[Dataset items]
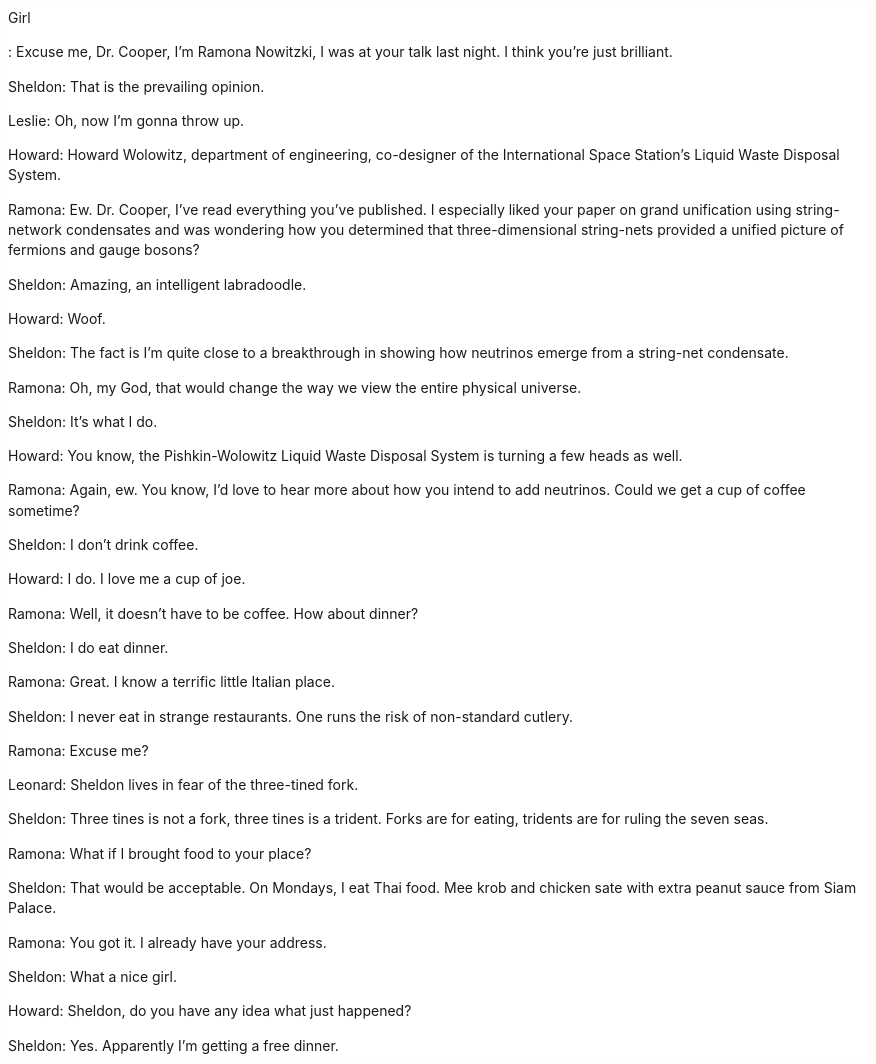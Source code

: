 Girl 

: Excuse me, Dr. Cooper, I’m Ramona Nowitzki, I was at your talk last night. I think you’re just brilliant.

Sheldon: That is the prevailing opinion.

Leslie: Oh, now I’m gonna throw up.

Howard: Howard Wolowitz, department of engineering, co-designer of the International Space Station’s Liquid Waste Disposal System.

Ramona: Ew. Dr. Cooper, I’ve read everything you’ve published. I especially liked your paper on grand unification using string-network condensates and was wondering how you determined that three-dimensional string-nets provided a unified picture of fermions and gauge bosons?

Sheldon: Amazing, an intelligent labradoodle.

Howard: Woof.

Sheldon: The fact is I’m quite close to a breakthrough in showing how neutrinos emerge from a string-net condensate.

Ramona: Oh, my God, that would change the way we view the entire physical universe.

Sheldon: It’s what I do.

Howard: You know, the Pishkin-Wolowitz Liquid Waste Disposal System is turning a few heads as well.

Ramona: Again, ew. You know, I’d love to hear more about how you intend to add neutrinos. Could we get a cup of coffee sometime?

Sheldon: I don’t drink coffee.

Howard: I do. I love me a cup of joe.

Ramona: Well, it doesn’t have to be coffee. How about dinner?

Sheldon: I do eat dinner.

Ramona: Great. I know a terrific little Italian place.

Sheldon: I never eat in strange restaurants. One runs the risk of non-standard cutlery.

Ramona: Excuse me?

Leonard: Sheldon lives in fear of the three-tined fork.

Sheldon: Three tines is not a fork, three tines is a trident. Forks are for eating, tridents are for ruling the seven seas.

Ramona: What if I brought food to your place?

Sheldon: That would be acceptable. On Mondays, I eat Thai food. Mee krob and chicken sate with extra peanut sauce from Siam Palace.

Ramona: You got it. I already have your address.

Sheldon: What a nice girl.

Howard: Sheldon, do you have any idea what just happened?

Sheldon: Yes. Apparently I’m getting a free dinner.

> **Exercise objective**
Wherever a line of the entries holds the string "Excuse", copy that line.

> **Worked solution**
: Excuse me, Dr. Cooper, I’m Ramona Nowitzki, I was at your talk last night. I think you’re just brilliant.
Ramona: Excuse me?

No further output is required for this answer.